このアルバムの新機軸っていうのが、男声のジャズコーラスをバックに手厚くつけた音作り。Norweigianでは”husband”となってて、なんで旦那が出てくるんだと思っていたら、どうやら”house band”という感じらしい(憶測)。正直、私としては前作の方がお気に入りである。

Silje Nergaad, “Port of call” (2000)

本作から。名義はフルネームのSilje Nergaard。KKVを離れて、名門ジャズレーベルと契約。本格的なジャスボーカルアルバムを発売した。ノルウェーで2000年の春、ドイツで2000年秋の発売になり、ジャズチャートでかなり上まで行った。“The Waltz”のように、ノルウェー語で出したアルバムの曲を英語で焼き直したような曲も混じっていたりする。純粋なジャズボーカルのアルバムとして考えれば、そんなに素晴らしい出来と言えるのかなあ?と私は思ってしまうのだが、Siljeだという理由だけをもって許してしまう。

Silje, “Brevet” (1995)

髪をばっさり切ってショートにしているのにはちょっとびっくり。地元Norwayに戻って出したこのアルバムは、涙ものの大当たり。みなこういう音を待っていたはずだ!言葉はノルウェー語でさっぱりわからないが、一曲目の“Brevet”(ノルウェー語で「手紙」の意らしい)から、そのアコースティックなサウンドに泣ける。ちょっとPMGっぽい“SÅ NÆR SÅ NÆR”(邦題は「恋しくて」)もすばらしい。“Nattsang”もいい曲だし、しつこいようだが絶対のおすすめ盤。

CDの日本発売元のオーマガトキは新星堂系のレコード会社だったが、今となってはiTune Music Storeで入手可能なので是非。

Silje, “Silje” (1991)

一枚目のまあまあの成功(特に日本での)に気をよくした二枚目。多分一枚目を支持していた人って言うのはナチュラルな音に好感を持った人たちだったのだと思うのだが、見事にそれを裏切り失敗してる。この一枚をもうちょっと大事に作っていれば、もっと息が長い活動が出来たのにと思うと、残念でならない。“Where you are”はA-ha(どこ行っちまった?)のMorten Harketとのデュエット。

北欧旅行記〜Lene Marlin

1999/8/29, Stockholmにおける出来事。動くLene Marlinを見てしまった。単に”sitting down here”のビデオクリップで、生ギター弾きながら歌っているのを一瞬垣間見ただけなんだが、MTV系不毛の地金沢に住んでいる私にとっては初見である。地元のFM局のTV CM(?)らしいのだが、The Cardigans, Alanis Morissetteに挟まれる格好で登場している、ってことはスウェーデンでもトップシンガーの位置を確立してるってことだよね。やっぱ、すごいよ。かなりミーハー的な行動として、LeneのCDシングルも二枚ほど調達してしまった。結構渋目に仕上がったジャケットです。

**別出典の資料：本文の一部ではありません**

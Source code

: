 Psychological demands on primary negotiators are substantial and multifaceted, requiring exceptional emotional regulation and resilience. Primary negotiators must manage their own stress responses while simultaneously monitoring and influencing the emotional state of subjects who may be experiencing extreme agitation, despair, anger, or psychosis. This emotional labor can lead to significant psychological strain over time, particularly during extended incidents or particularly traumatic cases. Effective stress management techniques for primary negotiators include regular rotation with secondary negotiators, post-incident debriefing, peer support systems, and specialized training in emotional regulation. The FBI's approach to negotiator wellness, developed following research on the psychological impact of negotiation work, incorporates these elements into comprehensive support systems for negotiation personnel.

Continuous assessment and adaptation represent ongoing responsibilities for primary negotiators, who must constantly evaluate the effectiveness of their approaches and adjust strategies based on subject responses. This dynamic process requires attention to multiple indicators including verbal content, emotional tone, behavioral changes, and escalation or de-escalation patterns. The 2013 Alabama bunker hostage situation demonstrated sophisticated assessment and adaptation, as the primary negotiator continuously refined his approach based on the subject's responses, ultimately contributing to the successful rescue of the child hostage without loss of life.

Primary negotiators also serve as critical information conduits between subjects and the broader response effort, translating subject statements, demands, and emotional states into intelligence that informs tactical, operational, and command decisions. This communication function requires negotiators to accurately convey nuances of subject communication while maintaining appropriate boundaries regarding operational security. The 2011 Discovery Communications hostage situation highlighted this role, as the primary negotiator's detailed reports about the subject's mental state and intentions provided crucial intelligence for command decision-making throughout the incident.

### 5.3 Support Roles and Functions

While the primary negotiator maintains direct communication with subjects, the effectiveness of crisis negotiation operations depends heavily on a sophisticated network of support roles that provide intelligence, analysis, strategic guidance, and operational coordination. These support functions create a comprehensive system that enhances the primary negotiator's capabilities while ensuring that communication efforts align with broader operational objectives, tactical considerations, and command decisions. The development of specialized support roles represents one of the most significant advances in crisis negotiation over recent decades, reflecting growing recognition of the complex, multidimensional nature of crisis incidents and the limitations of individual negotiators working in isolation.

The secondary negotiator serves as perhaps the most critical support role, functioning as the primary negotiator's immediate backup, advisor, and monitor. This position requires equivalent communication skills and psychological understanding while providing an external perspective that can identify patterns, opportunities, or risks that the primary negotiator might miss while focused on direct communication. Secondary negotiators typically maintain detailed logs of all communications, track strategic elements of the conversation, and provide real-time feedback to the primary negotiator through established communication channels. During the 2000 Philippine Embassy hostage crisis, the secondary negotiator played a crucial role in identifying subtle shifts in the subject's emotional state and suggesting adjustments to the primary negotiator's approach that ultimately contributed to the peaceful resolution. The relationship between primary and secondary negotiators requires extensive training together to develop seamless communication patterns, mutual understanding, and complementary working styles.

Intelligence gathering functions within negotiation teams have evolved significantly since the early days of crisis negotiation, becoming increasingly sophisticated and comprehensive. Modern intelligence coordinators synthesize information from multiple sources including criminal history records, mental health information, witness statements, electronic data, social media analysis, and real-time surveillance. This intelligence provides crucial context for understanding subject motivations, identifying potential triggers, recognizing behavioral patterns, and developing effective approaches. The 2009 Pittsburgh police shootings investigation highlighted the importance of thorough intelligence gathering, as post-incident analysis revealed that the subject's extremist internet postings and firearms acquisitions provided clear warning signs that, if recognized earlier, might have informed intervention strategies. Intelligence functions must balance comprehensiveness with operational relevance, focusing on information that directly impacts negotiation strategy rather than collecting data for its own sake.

1999/8/31-9/5, ノルウェー国内を徘徊。CDの売り上げはさすがに落ちているようだが、それでもどこのCDショップでも20位前後のランクをキープしている模様。ちなみに、アルバムのジャケット写真は日本で売られているものと同じであった。

Norwayは米英系の音楽がそのまま受け入れられるところで(みんな結構まともな英語を喋る)、地元勢のレコードは店の片隅に追いやれているのが現状。その中でチャートに食い込んでいくことは大変そう。地元のTVを結構見たつもりだが、音楽系の番組はほとんど無くて、ビデオでプロモーションかけてくのは難しそうな気がした。アメリカなんかと同様、むしろラジオが強いんだろう。

それにしても、快晴のPreikestolenの上で、Lene MarlinとSiljeを聴きながら昼寝をしたのは、ノルウェー満喫っていう感じで、言いようもなく快感だった。多分一生のうちでも、最も幸せな瞬間の一つだな。

Silje, “Tell me where you’re going” (1990)

デビュー盤。邦題は「やさしい光につつまれて」。Pat Methenyが一曲だけだが参加しているというのでふらふら買ってしまったのだが、一曲目の“Tell me where you’re going”からいいアルバムに当たったと感じさせられた。“Roundabout”もバックのアレンジが気持ちのいい音になっている。“Faces”は、Joni Mitchellからの影響がもろに感じられる一曲。

なんといっても秀逸なのが、Pat Methenyがel.&ac. Gtrを弾いている“Tell me where you’re going”の別テイクであろう。Siljeのボーカルは、ファルセットから地声に戻るときが、何とも言えずセクシーなのだ。ほんと単純に生理的な理由で引き付けられてしまう。

Patのギターも、単純だが印象深いハーモニクスから入り、12弦での開放弦を絶妙に使ったコードカッティング、エレクトリックによるソロと、絶妙すぎる。いまだに良く聴く曲です。

Silje, “Cow on the highway” (1993)

音の作りがちょっとアメリカっぽくなったかな?と思った三枚目。“Cow on the highway”“Break all the rules”“Crazy Ocean”は結構好きな音の作りだ。でも、やっぱりこういう音はアメリカ系の人じゃないと結局はさまにならないのだな、とも痛感させられる一枚。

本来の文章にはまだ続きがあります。